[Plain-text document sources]
►

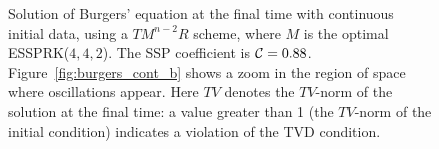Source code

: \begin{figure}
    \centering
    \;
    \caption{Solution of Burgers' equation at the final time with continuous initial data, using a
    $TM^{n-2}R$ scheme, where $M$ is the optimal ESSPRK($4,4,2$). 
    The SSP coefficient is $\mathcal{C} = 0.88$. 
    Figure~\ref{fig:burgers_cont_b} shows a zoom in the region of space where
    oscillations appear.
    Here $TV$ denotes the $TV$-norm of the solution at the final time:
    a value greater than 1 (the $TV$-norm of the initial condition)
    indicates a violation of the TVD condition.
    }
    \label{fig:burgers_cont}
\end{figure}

◄
►

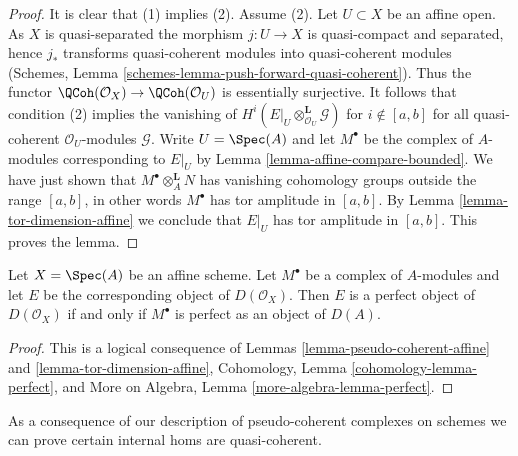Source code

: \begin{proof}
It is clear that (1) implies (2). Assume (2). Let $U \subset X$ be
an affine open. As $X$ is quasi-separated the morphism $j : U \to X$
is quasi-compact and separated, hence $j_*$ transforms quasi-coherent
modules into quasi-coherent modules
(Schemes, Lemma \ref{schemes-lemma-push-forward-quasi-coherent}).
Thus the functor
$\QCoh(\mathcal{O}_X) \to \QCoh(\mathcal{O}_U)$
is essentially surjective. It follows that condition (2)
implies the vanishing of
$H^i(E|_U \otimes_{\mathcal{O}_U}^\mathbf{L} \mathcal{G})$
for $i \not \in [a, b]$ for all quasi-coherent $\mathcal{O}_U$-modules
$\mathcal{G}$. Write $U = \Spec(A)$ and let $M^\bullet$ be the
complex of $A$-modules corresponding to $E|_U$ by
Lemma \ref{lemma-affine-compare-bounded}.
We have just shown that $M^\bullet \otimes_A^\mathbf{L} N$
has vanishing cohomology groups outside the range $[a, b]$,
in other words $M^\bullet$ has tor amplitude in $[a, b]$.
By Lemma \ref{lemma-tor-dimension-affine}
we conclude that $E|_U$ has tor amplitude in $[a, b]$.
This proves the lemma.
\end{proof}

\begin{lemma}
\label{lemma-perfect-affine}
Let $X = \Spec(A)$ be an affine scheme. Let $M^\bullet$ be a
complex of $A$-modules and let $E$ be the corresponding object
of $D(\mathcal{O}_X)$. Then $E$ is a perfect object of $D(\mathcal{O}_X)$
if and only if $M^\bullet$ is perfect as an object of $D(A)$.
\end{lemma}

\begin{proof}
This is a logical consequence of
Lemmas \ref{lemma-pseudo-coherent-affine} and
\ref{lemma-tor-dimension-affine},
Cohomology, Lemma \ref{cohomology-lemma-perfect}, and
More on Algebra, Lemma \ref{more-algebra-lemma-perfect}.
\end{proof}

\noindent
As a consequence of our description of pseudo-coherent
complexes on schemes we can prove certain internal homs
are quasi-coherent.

◄

**How to complete this task**
Every line holding the word "that" should be copied out of the records above.

**Your solution**
It is clear that (1) implies (2). Assume (2). Let $U \subset X$ be
is essentially surjective. It follows that condition (2)
We have just shown that $M^\bullet \otimes_A^\mathbf{L} N$
we conclude that $E|_U$ has tor amplitude in $[a, b]$.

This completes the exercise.